Tuttavia, come idea di base da cui partire risulta tuttora l’idea più efficiente e stimolante da cui posso partire. Cercare di bilanciare o attenuare l’aspetto casuale del roguelike non è di certo un compito facile, così ho dovuto fare un po’ di brainstorm e scavare nel mio bagaglio ludico per trovare qualcosa da cui poter prendere spunto (in realtà, per le finalità che ho, potrei anche dire “copiare”).
Sotto quest’ottica, World of Horror di panstasz si è rivelato un ottimo manuale per un totale neofita come me. Il gioco è esattamente quello che avrei voluto realizzare io, ma in una chiave horror lovecraftiana. Inoltre, il suo modo di gestire l’elemento casuale/procedurale mi sembra andare nella direzione giusta, anche se ad onor del vero richiede ancora molto bilanciamento.

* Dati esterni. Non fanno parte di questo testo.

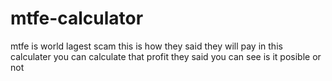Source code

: # mtfe-calculator

mtfe is world lagest scam this is how they said they will pay in this calculater you can calculate that profit they said you can see is it posible or not
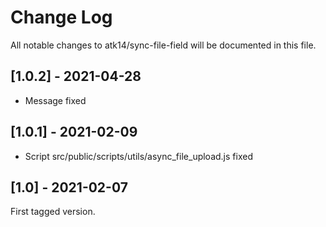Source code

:# Change Log
All notable changes to atk14/sync-file-field will be documented in this file.

## [1.0.2] - 2021-04-28

- Message fixed

## [1.0.1] - 2021-02-09

- Script src/public/scripts/utils/async_file_upload.js fixed

## [1.0] - 2021-02-07

First tagged version.
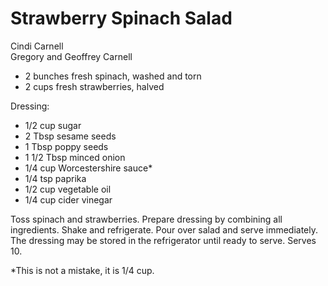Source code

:# Strawberry Spinach Salad

Cindi Carnell<br/>
Gregory and Geoffrey Carnell

- 2 bunches fresh spinach, washed and torn
- 2 cups fresh strawberries, halved

Dressing:

- 1/2 cup sugar
- 2 Tbsp sesame seeds
- 1 Tbsp poppy seeds
- 1 1/2 Tbsp minced onion
- 1/4 cup Worcestershire sauce*
- 1/4 tsp paprika
- 1/2 cup vegetable oil
- 1/4 cup cider vinegar

Toss spinach and strawberries. Prepare dressing by combining all ingredients. Shake and refrigerate. Pour over salad and serve immediately. The dressing may be stored in the refrigerator until ready to serve. Serves 10.

\*This is not a mistake, it is 1/4 cup.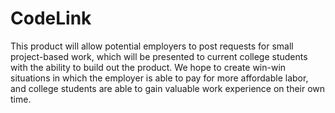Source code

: # CodeLink
This product will allow potential employers to post requests for small project-based work, which will be presented to current college students with the ability to build out the product.  We hope to create win-win situations in which the employer is able to pay for more affordable labor, and college students are able to gain valuable work experience on their own time.
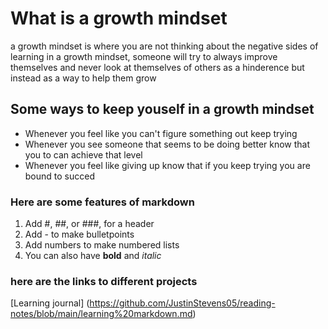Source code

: # What is a growth mindset
a growth mindset is where you are not thinking about the negative sides of learning
in a growth mindset, someone will try to always improve themselves and never look at themselves of others
as a hinderence but instead as a way to help them grow

## Some ways to keep youself in a growth mindset
- Whenever you feel like you can't figure something out keep trying
- Whenever you see someone that seems to be doing better know that you to can achieve that level
- Whenever you feel like giving up know that if you keep trying you are bound to succed

### Here are some features of markdown
1. Add #, ##, or ###, for a header
2. Add - to make bulletpoints
3. Add numbers to make numbered lists
4. You can also have **bold** and _italic_

### here are the links to different projects
[Learning journal] (https://github.com/JustinStevens05/reading-notes/blob/main/learning%20markdown.md)
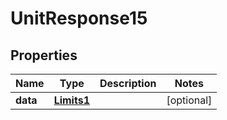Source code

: # UnitResponse15

## Properties
Name | Type | Description | Notes
------------ | ------------- | ------------- | -------------
**data** | [**Limits1**](Limits1.md) |  |  [optional]
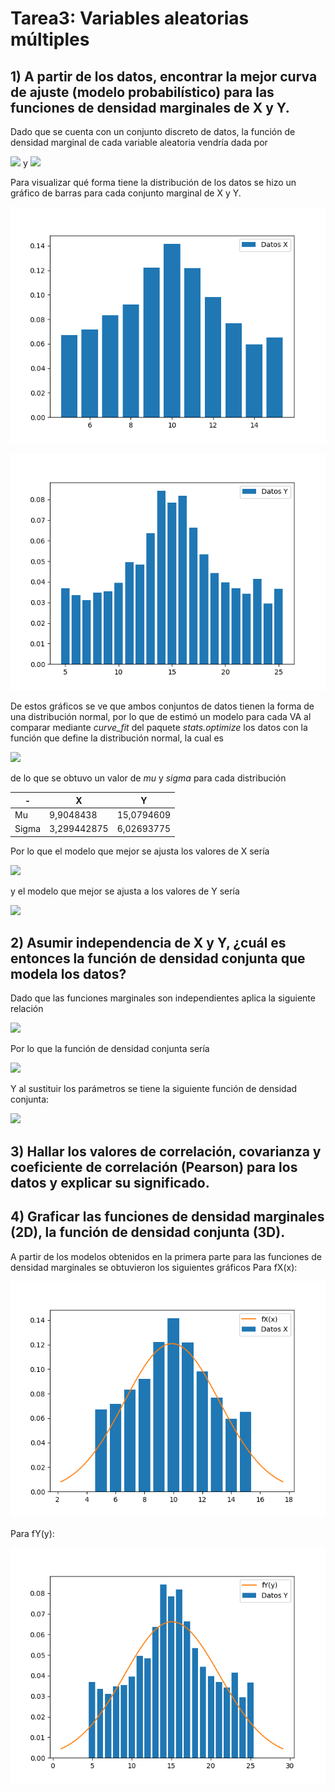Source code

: # Tarea3: Variables aleatorias múltiples
## 1) A partir de los datos, encontrar la mejor curva de ajuste (modelo probabilístico) para las funciones de densidad marginales de X y Y.

Dado que se cuenta con un conjunto discreto de datos, la función de densidad marginal de cada variable aleatoria vendría dada por

<img src="https://render.githubusercontent.com/render/math?math=f_X(x)=\displaystyle\sum_{n=5}^25 P(x,y_n)"> y <img src="https://render.githubusercontent.com/render/math?math=f_Y(y)=\displaystyle\sum_{m=5}^15 P(x_m,y)">

Para visualizar qué forma tiene la distribución de los datos se hizo un gráfico de barras para cada conjunto marginal de X y Y.

![Gráfico de los valores de X y sus probabilidades](https://github.com/Santihv/Tarea3/blob/master/X.png)

![Gráfico de los valores de Y y sus probabilidades](https://github.com/Santihv/Tarea3/blob/master/Y.png)

De estos gráficos se ve que ambos conjuntos de datos tienen la forma de una distribución normal, por lo que de estimó un modelo para cada VA al comparar mediante *curve_fit* del paquete *stats.optimize* los datos con la función que define la distribución normal, la cual es

<img src="https://render.githubusercontent.com/render/math?math=f_X(x)=\frac{1}{\sqrt{2 \pi \sigma^2}} \cdot e^{\left(\frac{-(x-\mu)^2}{2 \sigma^2}\right)}">

de lo que se obtuvo un valor de *mu* y *sigma* para cada distribución

-| X | Y 
----------|---|-----
Mu | 9,9048438 | 15,0794609
Sigma | 3,299442875 | 6,02693775

Por lo que el modelo que mejor se ajusta los valores de X sería

<img src="https://render.githubusercontent.com/render/math?math=f_X(x)=\frac{1}{\sqrt{2 \pi \cdot (3,299442875)^2}} \cdot e^{\left(\frac{-(x-9,9048438)^2}{2 \cdot (3,299442875)^2}\right)}">

y el modelo que mejor se ajusta a los valores de Y sería

<img src="https://render.githubusercontent.com/render/math?math=f_Y(y)=\frac{1}{\sqrt{2 \pi \cdot (6,02693775)^2}} \cdot e^{\left(\frac{-(y-15,0794609)^2}{2 \cdot (6,02693775)^2}\right)}">

## 2) Asumir independencia de X y Y, ¿cuál es entonces la función de densidad conjunta que modela los datos?

Dado que las funciones marginales son independientes aplica la siguiente relación

<img src="https://render.githubusercontent.com/render/math?math=f_{X,Y}(x,y) = f_X(x) \cdot f_Y(y)">

Por lo que la función de densidad conjunta sería

<img src="https://render.githubusercontent.com/render/math?math=f_{X,Y}(x,y)=\frac{1}{2 \pi \sigma_x \sigma_y} \cdot e^{\left(\frac{-(x-\mu_x)^2}{2 {\sigma_x}^2} -\frac{(y-\mu_y)^2}{2 {\sigma_y}^2}\right)}">

Y al sustituir los parámetros se tiene la siguiente función de densidad conjunta:

<img src="https://render.githubusercontent.com/render/math?math=f_{X,Y}(x,y)=\frac{1}{2 \pi \cdot 90,88297215} \cdot e^{\left(\frac{-(x- 9,9048438)^2}{454,7802821} -\frac{(y- 3,3299442875)^2}{72,64795728}\right)}">

## 3) Hallar los valores de correlación, covarianza y coeficiente de correlación (Pearson) para los datos y explicar su significado.



## 4) Graficar las funciones de densidad marginales (2D), la función de densidad conjunta (3D).

A partir de los modelos obtenidos en la primera parte para las funciones de densidad marginales se obtuvieron los siguientes gráficos
Para fX(x):

![Gráfico de la función de densidad marginal de X](https://github.com/Santihv/Tarea3/blob/master/fX.png)

Para fY(y):

![Gráfico de la función de densidad marginal de Y](https://github.com/Santihv/Tarea3/blob/master/fY.png)


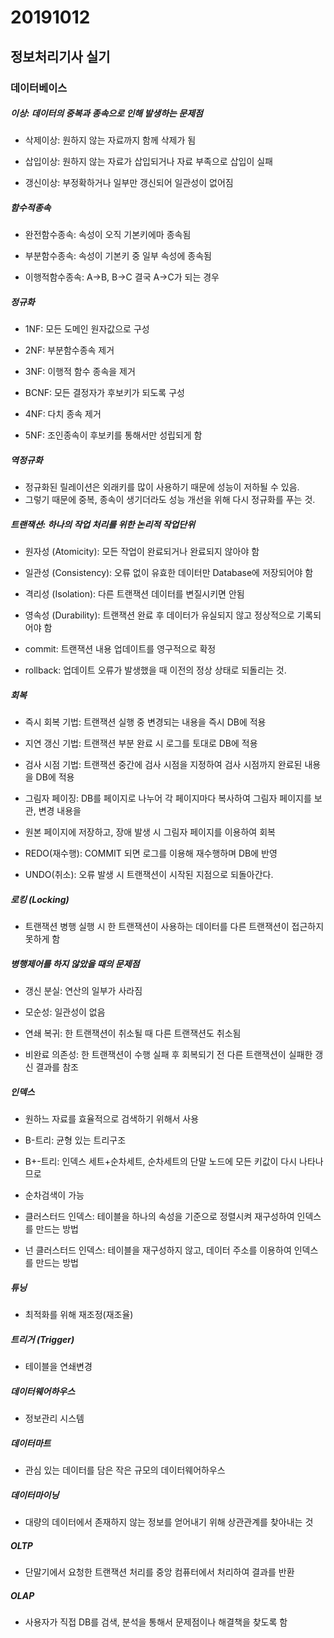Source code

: # 20191012

## 정보처리기사 실기

### 데이터베이스



##### 이상: 데이터의 중복과 종속으로 인해 발생하는 문제점

- 삭제이상: 원하지 않는 자료까지 함께 삭제가 됨

- 삽입이상: 원하지 않는 자료가 삽입되거나 자료 부족으로 삽입이 실패

- 갱신이상: 부정확하거나 일부만 갱신되어 일관성이 없어짐



##### 함수적종속

- 완전함수종속: 속성이 오직 기본키에마 종속됨

- 부분함수종속: 속성이 기본키 중 일부 속성에 종속됨

- 이행적함수종속: A->B, B->C 결국 A->C가 되는 경우



#####  정규화

- 1NF: 모든 도메인 원자값으로 구성

- 2NF: 부분함수종속 제거

- 3NF: 이행적 함수 종속을 제거

- BCNF: 모든 결정자가 후보키가 되도록 구성

- 4NF: 다치 종속 제거

- 5NF: 조인종속이 후보키를 통해서만 성립되게 함



##### 역정규화

* 정규화된 릴레이션은 외래키를 많이 사용하기 때문에 성능이 저하될 수 있음.
* 그렇기 때문에 중복, 종속이 생기더라도 성능 개선을 위해 다시 정규화를 푸는 것.



##### 트랜잭션: 하나의 작업 처리를 위한 논리적 작업단위

- 원자성 (Atomicity): 모든 작업이 완료되거나 완료되지 않아야 함

- 일관성 (Consistency): 오류 없이 유효한 데이터만 Database에 저장되어야 함

- 격리성 (Isolation): 다른 트랜잭션 데이터를 변질시키면 안됨

- 영속성 (Durability): 트랜잭션 완료 후 데이터가 유실되지 않고 정상적으로 기록되어야 함

- commit: 트랜잭션 내용 업데이트를 영구적으로 확정

- rollback: 업데이트 오류가 발생했을 때 이전의 정상 상태로 되돌리는 것.



##### 회복

- 즉시 회복 기법: 트랜잭션 실행 중 변경되는 내용을 즉시 DB에 적용

- 지연 갱신 기법: 트랜잭션 부분 완료 시 로그를 토대로 DB에 적용

- 검사 시점 기법: 트랜잭션 중간에 검사 시점을 지정하여 검사 시점까지 완료된 내용을 DB에 적용

- 그림자 페이징: DB를 페이지로 나누어 각 페이지마다 복사하여 그림자 페이지를 보관, 변경 내용을 

* 원본 페이지에 저장하고, 장애 발생 시 그림자 페이지를 이용하여 회복

- REDO(재수행): COMMIT 되면 로그를 이용해 재수행하며 DB에 반영

- UNDO(취소): 오류 발생 시 트랜잭션이 시작된 지점으로 되돌아간다.



##### 로킹 (Locking)

- 트랜잭션 병행 실행 시 한 트랜잭션이 사용하는 데이터를 다른 트랜잭션이 접근하지 못하게 함



##### 병행제어를 하지 않았을 때의 문제점

- 갱신 분실: 연산의 일부가 사라짐

- 모순성: 일관성이 없음

- 연쇄 복귀: 한 트랜잭션이 취소될 때 다른 트랜잭션도 취소됨

- 비완료 의존성: 한 트랜잭션이 수행 실패 후 회복되기 전 다른 트랜잭션이 실패한 갱신 결과를 참조



##### 인덱스

- 원하느 자료를 효율적으로 검색하기 위해서 사용

- B-트리: 균형 있는 트리구조

- B+-트리: 인덱스 세트+순차세트, 순차세트의 단말 노드에 모든 키값이 다시 나타나므로 

* 순차검색이 가능

- 클러스터드 인덱스: 테이블을 하나의 속성을 기준으로 정렬시켜 재구성하여 인덱스를 만드는 방법

- 넌 클러스터드 인덱스: 테이블을 재구성하지 않고, 데이터 주소를 이용하여 인덱스를 만드는 방법



##### 튜닝

- 최적화를 위해 재조정(재조율)



##### 트리거 (Trigger)

- 테이블을 연쇄변경



##### 데이터웨어하우스

- 정보관리 시스템



##### 데이터마트

* 관심 있는 데이터를 담은 작은 규모의 데이터웨어하우스



##### 데이터마이닝

- 대량의 데이터에서 존재하지 않는 정보를 얻어내기 위해 상관관계를 찾아내는 것



##### OLTP

- 단말기에서 요청한 트랜잭션 처리를 중앙 컴퓨터에서 처리하여 결과를 반환



##### OLAP

- 사용자가 직접 DB를 검색, 분석을 통해서 문제점이나 해결책을 찾도록 함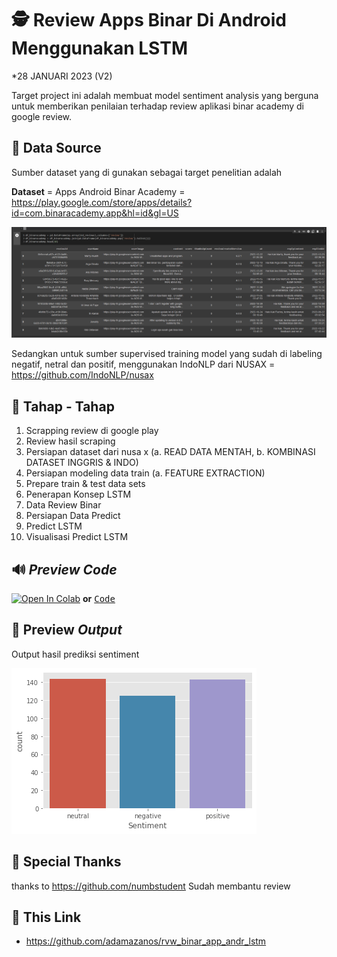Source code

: # 🕵️ Review Apps Binar Di Android Menggunakan LSTM

*28 JANUARI 2023 (V2)

Target project ini adalah membuat model sentiment analysis yang berguna untuk memberikan penilaian terhadap review aplikasi binar academy di google review.

## 💾 Data Source

Sumber dataset yang di gunakan sebagai target penelitian adalah

**Dataset** =
Apps Android Binar Academy = https://play.google.com/store/apps/details?id=com.binaracademy.app&hl=id&gl=US

<img src="https://raw.githubusercontent.com/adamazanos/rvw_binar_app_andr_lstm/main/Asset%20Android%20binar/android%20sentiment%20binar.png">

Sedangkan untuk sumber supervised training model yang sudah di labeling negatif, netral dan positif, menggunakan IndoNLP dari NUSAX = https://github.com/IndoNLP/nusax

## 👣 Tahap - Tahap

1.    Scrapping review di google play
2.    Review hasil scraping
3.    Persiapan dataset dari nusa x
		(a. READ DATA MENTAH,
		b. KOMBINASI DATASET INGGRIS & INDO)
4.    Persiapan modeling data train
    (a.    FEATURE EXTRACTION)
5.    Prepare train & test data sets
6.    Penerapan Konsep LSTM
7.    Data Review Binar
8.    Persiapan Data Predict
9.    Predict LSTM
10.    Visualisasi Predict LSTM

## 🔊 *Preview Code*

[![Open In Colab](https://colab.research.google.com/assets/colab-badge.svg)]( https://colab.research.google.com/github/adamazanos/rvw_binar_app_andr_lstm/blob/main/Review_binar_app_android_v2.ipynb ) **or** <kbd> [Code](https://github.com/adamazanos/rvw_binar_app_andr_lstm/blob/main/Review_binar_app_android_v2.ipynb) </kbd>

## 🤖 Preview *Output*
Output hasil prediksi sentiment

<img src="https://raw.githubusercontent.com/adamazanos/rvw_binar_app_andr_lstm/main/Asset%20Android%20binar/hasil%20sentiment.png">

##  🙌  Special Thanks

thanks to https://github.com/numbstudent Sudah membantu review

## 🔗 This Link

- https://github.com/adamazanos/rvw_binar_app_andr_lstm
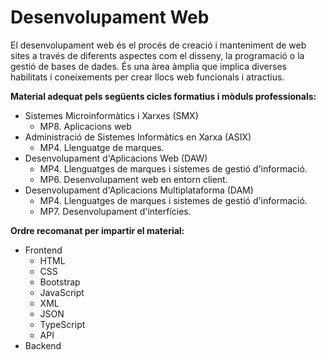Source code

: # Desenvolupament Web

El desenvolupament web és el procés de creació i manteniment de web sites a través de diferents aspectes com el disseny, la programació o la gestió de bases de dades. És una àrea àmplia que implica diverses habilitats i coneixements per crear llocs web funcionals i atractius.

**Material adequat pels següents cicles formatius i mòduls professionals:**

  - Sistemes Microinformàtics i Xarxes (SMX)  
     - MP8. Aplicacions web  
  - Administració de Sistemes Informàtics en Xarxa (ASIX)  
     - MP4. Llenguatge de marques.  
  - Desenvolupament d'Aplicacions Web (DAW)  
     - MP4. Llenguatges de marques i sistemes de gestió d'informació.  
     - MP6. Desenvolupament web en entorn client.  
  - Desenvolupament d'Aplicacions Multiplataforma (DAM)  
     - MP4. Llenguatges de marques i sistemes de gestió d'informació.  
     - MP7. Desenvolupament d'interfícies.  

**Ordre recomanat per impartir el material:**

  - Frontend
    - HTML <br>
    - CSS <br>
    - Bootstrap <br>
    - JavaScript <br>
    - XML <br>
    - JSON <br>
    - TypeScript <br>
    - API <br>
  - Backend <br>
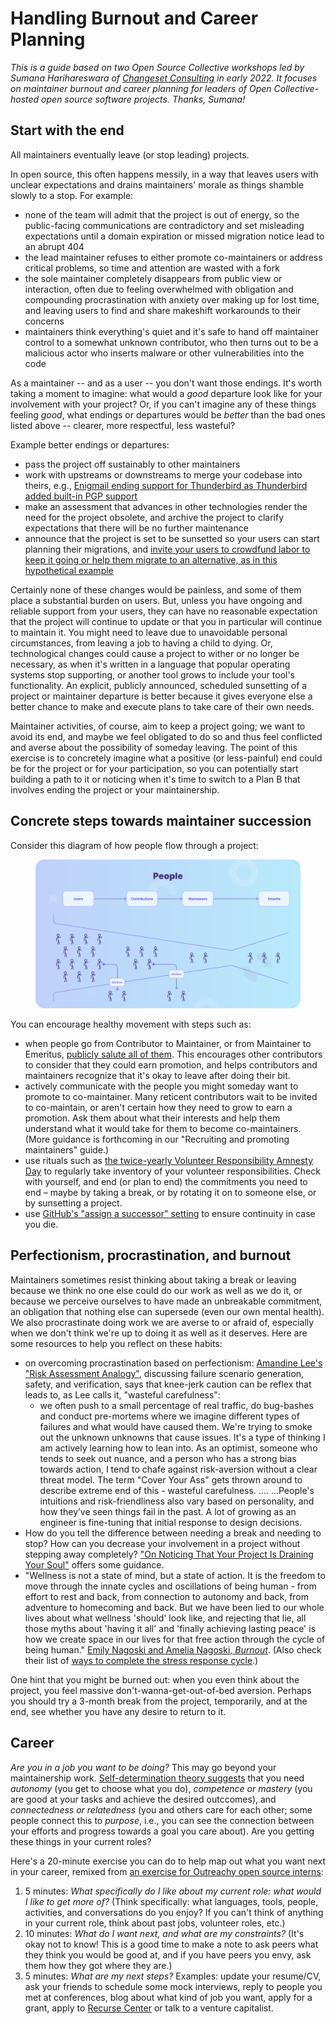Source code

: # Handling Burnout and Career Planning

_This is a guide based on two Open Source Collective workshops led by Sumana Harihareswara of_ [_Changeset Consulting_](https://changeset.nyc) _in early 2022. It focuses on maintainer burnout and career planning for leaders of Open Collective-hosted open source software projects. Thanks, Sumana!_

## Start with the end

All maintainers eventually leave (or stop leading) projects.

In open source, this often happens messily, in a way that leaves users with unclear expectations and drains maintainers' morale as things shamble slowly to a stop. For example:

* none of the team will admit that the project is out of energy, so the public-facing communications are contradictory and set misleading expectations until a domain expiration or missed migration notice lead to an abrupt 404
* the lead maintainer refuses to either promote co-maintainers or address critical problems, so time and attention are wasted with a fork
* the sole maintainer completely disappears from public view or interaction, often due to feeling overwhelmed with obligation and compounding procrastination with anxiety over making up for lost time, and leaving users to find and share makeshift workarounds to their concerns
* maintainers think everything's quiet and it's safe to hand off maintainer control to a somewhat unknown contributor, who then turns out to be a malicious actor who inserts malware or other vulnerabilities into the code

As a maintainer -- and as a user -- you don't want those endings. It's worth taking a moment to imagine: what would a _good_ departure look like for your involvement with your project? Or, if you can't imagine any of these things feeling _good_, what endings or departures would be _better_ than the bad ones listed above -- clearer, more respectful, less wasteful?

Example better endings or departures:

* pass the project off sustainably to other maintainers
* work with upstreams or downstreams to merge your codebase into theirs, e.g., [Enigmail ending support for Thunderbird as Thunderbird added built-in PGP support](https://www.enigmail.net/index.php/en/home/news/71-2021-08-31-end-of-support-for-thunderbird)
* make an assessment that advances in other technologies render the need for the project obsolete, and archive the project to clarify expectations that there will be no further maintenance
* announce that the project is set to be sunsetted so your users can start planning their migrations, and [invite your users to crowdfund labor to keep it going or help them migrate to an alternative, as in this hypothetical example](https://harihareswara.net/posts/2021/what-would-open-source-look-like-if-it-were-healthy-video-transcript/#healthy-oss-legacy-ending)

Certainly none of these changes would be painless, and some of them place a substantial burden on users. But, unless you have ongoing and reliable support from your users, they can have no reasonable expectation that the project will continue to update or that you in particular will continue to maintain it. You might need to leave due to unavoidable personal circumstances, from leaving a job to having a child to dying. Or, technological changes could cause a project to wither or no longer be necessary, as when it's written in a language that popular operating systems stop supporting, or another tool grows to include your tool's functionality. An explicit, publicly announced, scheduled sunsetting of a project or maintainer departure is better because it gives everyone else a better chance to make and execute plans to take care of their own needs.

Maintainer activities, of course, aim to keep a project going; we want to avoid its end, and maybe we feel obligated to do so and thus feel conflicted and averse about the possibility of someday leaving. The point of this exercise is to concretely imagine what a positive (or less-painful) end could be for the project or for your participation, so you can potentially start building a path to it or noticing when it's time to switch to a Plan B that involves ending the project or your maintainership.

## Concrete steps towards maintainer succession

Consider this diagram of how people flow through a project:

<figure><img src="../.gitbook/assets/People Flow (2).png" alt="A figure showing the contributor funnel, with more users, fewer contributions, even fewer maintainers, and ultimately a large emerita base. Along the way, attrition lessens the pipeline, with the crux of the funnel being the maintainers."><figcaption></figcaption></figure>

You can encourage healthy movement with steps such as:

* when people go from Contributor to Maintainer, or from Maintainer to Emeritus, [publicly salute all of them](https://guix.gnu.org/en/blog/2022/gnu-guix-maintainer-rotation/). This encourages other contributors to consider that they could earn promotion, and helps contributors and maintainers recognize that it's okay to leave after doing their bit.
* actively communicate with the people you might someday want to promote to co-maintainer. Many reticent contributors wait to be invited to co-maintain, or aren't certain how they need to grow to earn a promotion. Ask them about what their interests and help them understand what it would take for them to become co-maintainers. (More guidance is forthcoming in our "Recruiting and promoting maintainers" guide.)
* use rituals such as [the twice-yearly Volunteer Responsibility Amnesty Day](https://www.volunteeramnestyday.net/) to regularly take inventory of your volunteer responsibilities. Check with yourself, and end (or plan to end) the commitments you need to end – maybe by taking a break, or by rotating it on to someone else, or by sunsetting a project.
* use [GitHub's "assign a successor" setting](https://docs.github.com/en/account-and-profile/setting-up-and-managing-your-personal-account-on-github/managing-access-to-your-personal-repositories/maintaining-ownership-continuity-of-your-personal-accounts-repositories) to ensure continuity in case you die.

## Perfectionism, procrastination, and burnout

Maintainers sometimes resist thinking about taking a break or leaving because we think no one else could do our work as well as we do it, or because we perceive ourselves to have made an unbreakable commitment, an obligation that nothing else can supersede (even our own mental health). We also procrastinate doing work we are averse to or afraid of, especially when we don't think we're up to doing it as well as it deserves. Here are some resources to help you reflect on these habits:

* on overcoming procrastination based on perfectionism: [Amandine Lee's "Risk Assessment Analogy"](http://amandinemlee.com/2018/10/28/A-Risk-Assessment-Analogy), discussing failure scenario generation, safety, and verification, says that knee-jerk caution can be reflex that leads to, as Lee calls it, "wasteful carefulness":
  * we often push to a small percentage of real traffic, do bug-bashes and conduct pre-mortems where we imagine different types of failures and what would have caused them. We're trying to smoke out the unknown unknowns that cause issues. It's a type of thinking I am actively learning how to lean into. As an optimist, someone who tends to seek out nuance, and a person who has a strong bias towards action, I tend to chafe against risk-aversion without a clear threat model. The term "Cover Your Ass" gets thrown around to describe extreme end of this - wasteful carefulness. .... ...People's intuitions and risk-friendliness also vary based on personality, and how they’ve seen things fail in the past. A lot of growing as an engineer is fine-tuning that initial response to design decisions.
* How do you tell the difference between needing a break and needing to stop? How can you decrease your involvement in a project without stepping away completely? ["On Noticing That Your Project Is Draining Your Soul"](https://harihareswara.net/posts/2017/on-noticing-that-your-project-is-draining-your-soul/) offers some guidance.
* "Wellness is not a state of mind, but a state of action. It is the freedom to move through the innate cycles and oscillations of being human - from effort to rest and back, from connection to autonomy and back, from adventure to homecoming and back. But we have been lied to our whole lives about what wellness 'should' look like, and rejecting that lie, all those myths about 'having it all' and 'finally achieving lasting peace' is how we create space in our lives for that free action through the cycle of being human." [Emily Nagoski and Amelia Nagoski, _Burnout_](https://www.burnoutbook.net/). (Also check their list of [ways to complete the stress response cycle](https://ideas.ted.com/emotionally-exhausted-burnout-completing-stress-response-cycle/).)

One hint that you might be burned out: when you even think about the project, you feel massive don't-wanna-get-out-of-bed aversion. Perhaps you should try a 3-month break from the project, temporarily, and at the end, see whether you have any desire to return to it.

## Career

_Are you in a job you want to be doing?_ This may go beyond your maintainership work. [Self-determination theory suggests](https://en.wikipedia.org/wiki/Self-determination\_theory#Basic\_psychological\_needs) that you need _autonomy_ (you get to choose what you do), _competence or mastery_ (you are good at your tasks and achieve the desired outccomes), and _connectedness or relatedness_ (you and others care for each other; some people connect this to _purpose_, i.e., you can see the connection between your efforts and progress towards a goal you care about). Are you getting these things in your current roles?

Here's a 20-minute exercise you can do to help map out what you want next in your career, remixed from [an exercise for Outreachy open source interns](https://changeset.nyc/resources/career-advice-open-source-interns/):

1. 5 minutes: _What specifically do I like about my current role: what would I like to get more of?_ (Think specifically: what languages, tools, people, activities, and conversations do you enjoy? If you can't think of anything in your current role, think about past jobs, volunteer roles, etc.)
2. 10 minutes: _What do I want next, and what are my constraints?_ (It's okay not to know! This is a good time to make a note to ask peers what they think you would be good at, and if you have peers you envy, ask them how they got where they are.)
3. 5 minutes: _What are my next steps?_ Examples: update your resume/CV, ask your friends to schedule some mock interviews, reply to people you met at conferences, blog about what kind of job you want, apply for a grant, apply to [Recurse Center](https://recurse.com) or talk to a venture capitalist.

Gli eventi del gioco, infatti, pur presentandosi in maniera procedurale hanno delle scelte predefinite e, con la giusta accortezza, il giocatore è in grado di fare damage control pianificando le proprie mosse. Se, ad esempio, sto utilizzando un personaggio con knowledge bassa, sicuramente non mi arrischierò a battezzare quella scelta che mi richiede un roll su quella determinata statistica. Non è un sistema di certo perfetto, ma in qualche modo riesce a premiare il giocatore che con la sua esperienza riesce a pianificare la run a dispetto degli avvenimenti avversi.
Conclusioni e roadmap
Alla fine, quella sopra è la direzione che ho deciso di sviluppare, con qualche aggiustatina. L’idea è quella di creare quattro grandi contenitori, corrispondenti ai luoghi della nostra avventura, nei quali inserire i singoli eventi che andranno a comporre la run del giocatore una volta selezionato il proprio personaggio. Questi posti per il momento hanno internamente dei nomi generici: foresta, città, dungeon, castello; ma pensavo anche di inserire scenari specifici per ogni singolo personaggio oppure legati alla loro classe o razza.
Lo scopo di questa modalità “roguelike” sarebbe uscire indenni da questi quattro luoghi per arrivare alla fine dell’avventura. Si potrebbe vedere il tutto come un gioco da tavolo in cui ad ogni turno il giocatore deve pescare una carta “imprevisti” da diversi mazzi.
Fortunatamente, il grosso del lavoro per fare funzionare “l’engine” di gioco è stato fatto e la struttura base per “muovere” Dungeon Busters funziona senza troppi inciampi, ma mancano ancora importanti aspetti sui quali devo ancora ragionare. Al momento, ciò che mi rallenta di più è il design della UI: non avendo alcuna nozione al riguardo, il più delle volte il risultato non mi soddisfa e sono costretto a riprogettare tutto o modificare alcune parti. Questo molto spesso porta a dover aggiustare parte del codice, alzando il rischio di bug catastrofici.
Non ho ancora chiuso nel cassetto la possibilità di ideare una modalità “classica” in cui si gioca una campagna predefinita, ma questo si vedrà solo quando il progetto avrà una forma meno evanescente.